After a nearly decade-long fight, Montana Senators Max Baucus and Jon Tester, joined by Environmental Protection Agency Administrator Lisa Jackson and Health and Human Services Secretary Kathleen Sebelius, today announced a long-awaited Public Health Emergency for Libby.
The Public Health Emergency determination requires the federal government to provide screenings and health care for Libby residents with asbestos-related disease. The Department of Health and Human Services is making available a short-term grant to provide needed asbestos-related medical care to Libby and Troy residents.
This is the first time in EPA's history that they have determined a public health emergency under the Comprehensive Environmental Response, Compensation, and Liability Act (CERCLA)
"Today I fulfilled a promise I made many years ago to friends like Les Skramstad and to the entire community of Libby," Baucus said. "I am pleased that this Administration makes decisions based on sound science and rights the wrongs that have been done to the people of Libby."
"This is a long-overdue, common-sense decision that will go a long way for Libby and the thousands of folks who were poisoned there," Tester said. "This finding will help make quality health care more accessible, and it will finally cut the red tape that's been getting in the way."
Baucus and Tester are working with the U.S. Department of Health and Human Services (HHS) to organize short-term and long-term plans to fund and provide health care to the eligible affected residents of Libby.

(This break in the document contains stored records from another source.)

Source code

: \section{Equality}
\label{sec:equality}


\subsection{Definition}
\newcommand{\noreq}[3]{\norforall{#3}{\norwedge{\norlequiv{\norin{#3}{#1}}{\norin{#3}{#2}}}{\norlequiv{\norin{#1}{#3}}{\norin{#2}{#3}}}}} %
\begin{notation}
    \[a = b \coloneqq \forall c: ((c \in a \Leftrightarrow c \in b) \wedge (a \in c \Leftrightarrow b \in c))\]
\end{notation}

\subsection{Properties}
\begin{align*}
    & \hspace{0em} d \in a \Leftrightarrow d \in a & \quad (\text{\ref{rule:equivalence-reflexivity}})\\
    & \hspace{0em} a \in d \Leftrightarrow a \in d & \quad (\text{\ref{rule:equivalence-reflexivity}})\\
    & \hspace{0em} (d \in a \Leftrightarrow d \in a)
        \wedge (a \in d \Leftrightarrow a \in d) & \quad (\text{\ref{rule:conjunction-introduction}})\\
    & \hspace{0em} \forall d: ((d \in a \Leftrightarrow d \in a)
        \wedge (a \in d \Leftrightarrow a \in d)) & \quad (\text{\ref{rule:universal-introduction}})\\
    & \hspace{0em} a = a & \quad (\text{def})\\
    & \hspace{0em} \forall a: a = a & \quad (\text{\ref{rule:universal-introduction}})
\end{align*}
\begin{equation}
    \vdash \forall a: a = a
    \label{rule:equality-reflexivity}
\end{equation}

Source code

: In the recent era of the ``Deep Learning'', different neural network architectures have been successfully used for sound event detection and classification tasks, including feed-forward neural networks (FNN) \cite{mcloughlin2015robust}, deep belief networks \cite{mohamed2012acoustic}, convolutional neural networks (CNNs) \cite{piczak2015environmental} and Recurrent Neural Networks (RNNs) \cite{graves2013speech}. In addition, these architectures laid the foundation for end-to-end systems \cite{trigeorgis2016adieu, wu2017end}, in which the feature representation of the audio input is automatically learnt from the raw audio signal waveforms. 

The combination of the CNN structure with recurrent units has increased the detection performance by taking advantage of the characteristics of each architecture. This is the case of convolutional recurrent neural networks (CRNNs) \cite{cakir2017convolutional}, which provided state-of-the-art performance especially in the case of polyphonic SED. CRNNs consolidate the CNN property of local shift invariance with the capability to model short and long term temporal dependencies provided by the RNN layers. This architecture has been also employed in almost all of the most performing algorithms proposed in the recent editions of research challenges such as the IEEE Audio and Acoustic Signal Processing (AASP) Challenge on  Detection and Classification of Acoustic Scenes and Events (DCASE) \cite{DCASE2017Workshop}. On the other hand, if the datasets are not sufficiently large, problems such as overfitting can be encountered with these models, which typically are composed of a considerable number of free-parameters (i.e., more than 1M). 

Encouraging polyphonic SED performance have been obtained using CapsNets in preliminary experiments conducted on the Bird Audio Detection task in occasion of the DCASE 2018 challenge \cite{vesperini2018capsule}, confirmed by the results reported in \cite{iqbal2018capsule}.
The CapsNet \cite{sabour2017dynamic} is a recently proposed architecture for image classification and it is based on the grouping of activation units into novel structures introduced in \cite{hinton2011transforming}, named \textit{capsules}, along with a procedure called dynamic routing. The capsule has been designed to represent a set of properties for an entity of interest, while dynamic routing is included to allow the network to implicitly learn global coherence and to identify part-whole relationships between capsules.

"This is a tragic public health situation that has not received the recognition it deserves by the federal government for far too long. We're making a long-delayed commitment to the people of Libby and Troy. Based on a rigorous re-evaluation of the situation on the ground, we will continue to move aggressively on the cleanup efforts and protect the health of the people," said EPA Administrator Lisa P. Jackson. "We're here to help create a long and prosperous future for this town."
She added, "Senator Max Baucus has been a tireless advocate for the people living in Libby and Troy who have confronted this public health tragedy for generations and we commend him for his work. We look forward to working with him and Senator Tester who has been working diligently since being elected to the Senate to bring much needed support to these communities."
"Senator Baucus and Senator Tester have powerfully brought the voices of the people of Libby and Troy to Washington so the nation could hear and understand what happened. They refused to give up on finding the best ways to help those who have suffered so much. Today's announcement reflects our Administration's concern for the residents of Lincoln County and our intention to act decisively to protect and improve their health and quality of life,' said Secretary Sebelius. "The Department of Health and Human Services has been working closely with the EPA and the residents of Lincoln County for a number of years to conduct screenings and help provide access to care. Now, we have come together with Senator Baucus and Senator Tester, Administrator Jackson, and agencies across HHS, to offer a new grant to provide short-term medical assistance for screening, diagnostic and treatment services in a comprehensive and coordinated manner in partnership with local officials on the ground in Lincoln County."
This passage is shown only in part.